A artista diz que agora é um momento de união de forças. “A nossa comunidade se une, se fortalece para ajudar na causa. No show, vai ser a união de várias mulheres, inclusive quem está organizando o show é o grupo Mulheridades do Carimbó, e traz essa união de forças, de talentos, de criatividade que se junta, enquanto comunidade, atuando no sentido de se ajudar mutuamente, de se fortalecer e de jamais desamparar qualquer um de nós quando precisa. Então, esse show é uma roda solidária em prol da Mestra Jesus, pela sua importância, pela sua saúde e pelo seu bem-estar”, ressalta Priscila Cobra.

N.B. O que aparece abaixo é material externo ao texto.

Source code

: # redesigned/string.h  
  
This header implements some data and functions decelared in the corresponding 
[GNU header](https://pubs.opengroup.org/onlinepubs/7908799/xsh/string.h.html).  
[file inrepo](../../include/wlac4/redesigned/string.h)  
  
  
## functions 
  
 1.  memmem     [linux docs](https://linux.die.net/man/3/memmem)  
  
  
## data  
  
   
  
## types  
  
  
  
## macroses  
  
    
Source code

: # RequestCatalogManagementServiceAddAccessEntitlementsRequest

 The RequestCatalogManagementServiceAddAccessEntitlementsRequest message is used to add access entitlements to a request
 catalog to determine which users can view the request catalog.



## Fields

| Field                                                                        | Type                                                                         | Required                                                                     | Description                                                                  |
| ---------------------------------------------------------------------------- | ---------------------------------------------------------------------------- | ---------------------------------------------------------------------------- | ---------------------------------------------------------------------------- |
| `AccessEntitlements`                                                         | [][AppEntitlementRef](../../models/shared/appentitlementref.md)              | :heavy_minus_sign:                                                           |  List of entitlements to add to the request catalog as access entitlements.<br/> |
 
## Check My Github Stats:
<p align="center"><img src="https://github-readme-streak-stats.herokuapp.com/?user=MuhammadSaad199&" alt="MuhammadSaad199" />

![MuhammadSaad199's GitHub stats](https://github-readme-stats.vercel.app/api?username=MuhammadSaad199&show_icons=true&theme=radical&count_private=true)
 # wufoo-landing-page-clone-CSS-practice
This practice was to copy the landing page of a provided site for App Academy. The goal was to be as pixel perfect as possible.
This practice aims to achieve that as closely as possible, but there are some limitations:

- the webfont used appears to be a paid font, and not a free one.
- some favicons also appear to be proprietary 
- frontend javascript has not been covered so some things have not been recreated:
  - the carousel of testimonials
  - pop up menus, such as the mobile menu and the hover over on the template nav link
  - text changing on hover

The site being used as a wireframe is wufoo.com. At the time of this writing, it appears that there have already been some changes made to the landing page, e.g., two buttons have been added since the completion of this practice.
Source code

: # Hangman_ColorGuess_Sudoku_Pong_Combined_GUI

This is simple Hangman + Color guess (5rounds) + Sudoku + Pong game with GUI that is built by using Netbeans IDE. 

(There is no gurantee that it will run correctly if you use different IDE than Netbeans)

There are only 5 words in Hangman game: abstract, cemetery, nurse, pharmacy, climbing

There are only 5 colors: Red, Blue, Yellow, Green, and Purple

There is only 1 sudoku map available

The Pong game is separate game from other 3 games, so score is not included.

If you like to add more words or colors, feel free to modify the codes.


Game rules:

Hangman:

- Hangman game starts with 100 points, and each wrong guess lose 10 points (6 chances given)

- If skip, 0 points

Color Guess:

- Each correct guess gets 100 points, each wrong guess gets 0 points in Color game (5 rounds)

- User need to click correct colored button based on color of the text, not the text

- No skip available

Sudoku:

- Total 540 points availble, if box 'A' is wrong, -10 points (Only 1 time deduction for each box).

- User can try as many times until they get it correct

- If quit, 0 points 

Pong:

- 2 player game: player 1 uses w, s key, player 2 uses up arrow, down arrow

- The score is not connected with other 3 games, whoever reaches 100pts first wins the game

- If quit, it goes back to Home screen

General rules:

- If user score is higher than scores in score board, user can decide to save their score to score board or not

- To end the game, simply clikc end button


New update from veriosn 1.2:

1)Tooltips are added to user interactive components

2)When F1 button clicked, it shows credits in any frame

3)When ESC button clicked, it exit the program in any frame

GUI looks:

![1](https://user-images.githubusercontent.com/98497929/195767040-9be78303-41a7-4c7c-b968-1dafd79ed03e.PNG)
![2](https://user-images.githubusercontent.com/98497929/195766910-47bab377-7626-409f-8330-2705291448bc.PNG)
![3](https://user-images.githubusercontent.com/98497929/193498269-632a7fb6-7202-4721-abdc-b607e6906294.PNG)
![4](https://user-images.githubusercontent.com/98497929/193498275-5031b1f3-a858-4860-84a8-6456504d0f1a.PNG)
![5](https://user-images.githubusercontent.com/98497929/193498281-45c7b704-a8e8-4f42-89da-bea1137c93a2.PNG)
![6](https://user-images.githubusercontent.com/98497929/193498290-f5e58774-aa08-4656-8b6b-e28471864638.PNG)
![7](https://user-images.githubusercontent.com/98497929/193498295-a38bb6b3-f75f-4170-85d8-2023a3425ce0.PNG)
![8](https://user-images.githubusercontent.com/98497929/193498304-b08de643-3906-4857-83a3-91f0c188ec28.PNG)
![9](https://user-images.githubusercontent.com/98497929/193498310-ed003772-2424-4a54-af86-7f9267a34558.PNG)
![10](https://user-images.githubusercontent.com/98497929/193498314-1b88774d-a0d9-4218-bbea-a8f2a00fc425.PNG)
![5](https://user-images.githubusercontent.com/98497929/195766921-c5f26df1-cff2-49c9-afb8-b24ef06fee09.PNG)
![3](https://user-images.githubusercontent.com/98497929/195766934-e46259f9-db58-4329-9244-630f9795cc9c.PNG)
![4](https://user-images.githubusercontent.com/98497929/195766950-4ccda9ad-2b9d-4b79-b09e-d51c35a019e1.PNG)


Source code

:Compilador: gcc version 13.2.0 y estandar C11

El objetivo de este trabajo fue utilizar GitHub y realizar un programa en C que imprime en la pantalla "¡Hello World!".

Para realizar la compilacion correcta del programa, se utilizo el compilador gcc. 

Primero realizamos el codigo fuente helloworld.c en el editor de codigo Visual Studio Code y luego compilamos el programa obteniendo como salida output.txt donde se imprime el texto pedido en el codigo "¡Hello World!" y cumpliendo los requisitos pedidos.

Carreira iniciada na infância e mais de 50 músicas

A Mestra Maria de Jesus começou sua carreira como compositora na década de 1980, quando ainda era menina. Seu primeiro carimbó se chama “Vida no Mar”, que exalta a vida do pescador e com o qual ela conquistou o segundo lugar num festival de música em Cachoeira do Arari. “Desde daí, começou minha trajetória com o carimbó, mas também atuei com Pássaro Junino, quadrilhas e no teatro. Coordenei um grupo de teatro chamado Frutos do Amanhã, com temáticas socioambientais, que já era uma preocupação minha há muito tempo. Dentro do teatro, eu trabalhava a musicalidade, levando o carimbó”, conta ela, que também atuou em um grupo de pagode chamado Cadência.

Na década de 1990, ela compôs o carimbó “Caboclo Rústico”, que retrata a realidade ribeirinha e as atividades de resistência da agricultura local. “Fala do caboclo rústico e marajoara, que sai em busca de sustento para sua família. Faço um apanhado de toda essa vivência, de toda essa realidade ribeirinha e cabocla. Nas minhas composições tem muito a presença do meu olhar rural, porque eu vivia em fazenda, então trago esse contexto, mas também sempre estive antenada com a realidade social, política, e atrelava tudo isso às minhas práticas na educação”, destaca.

“Fui crescendo nessa manifestação mística, de lendas, visagens. Isso tudo me inspirou. Sou neta de um agricultor, que também tinha suas vivências na vida ribeirinha. Então, fui crescendo e vivendo com a minha ancestralidade”

“Meu trabalho sempre foi pautado pelo carimbó e o teatro, trazendo sempre o carimbó nessa musicalidade. É uma tradição passada de geração em geração. Eu aprendi com a minha mãe a contação de histórias. Ela lia pra gente à luz de lamparina, por exemplo, e passei a tocar instrumentos e principalmente o violão, olhando os outros. Como meu pai, que também era violonista e compunha músicas para a peregrinação de São Sebastião. Eu via essa manifestação e aprendi com eles. Ouvia as gírias da Umbanda e fui crescendo nessa manifestação mística, de lendas, visagens. Isso tudo me inspirou. Sou neta de um agricultor, que também tinha suas vivências na vida ribeirinha. Então, fui crescendo e vivendo com a minha ancestralidade”, completa.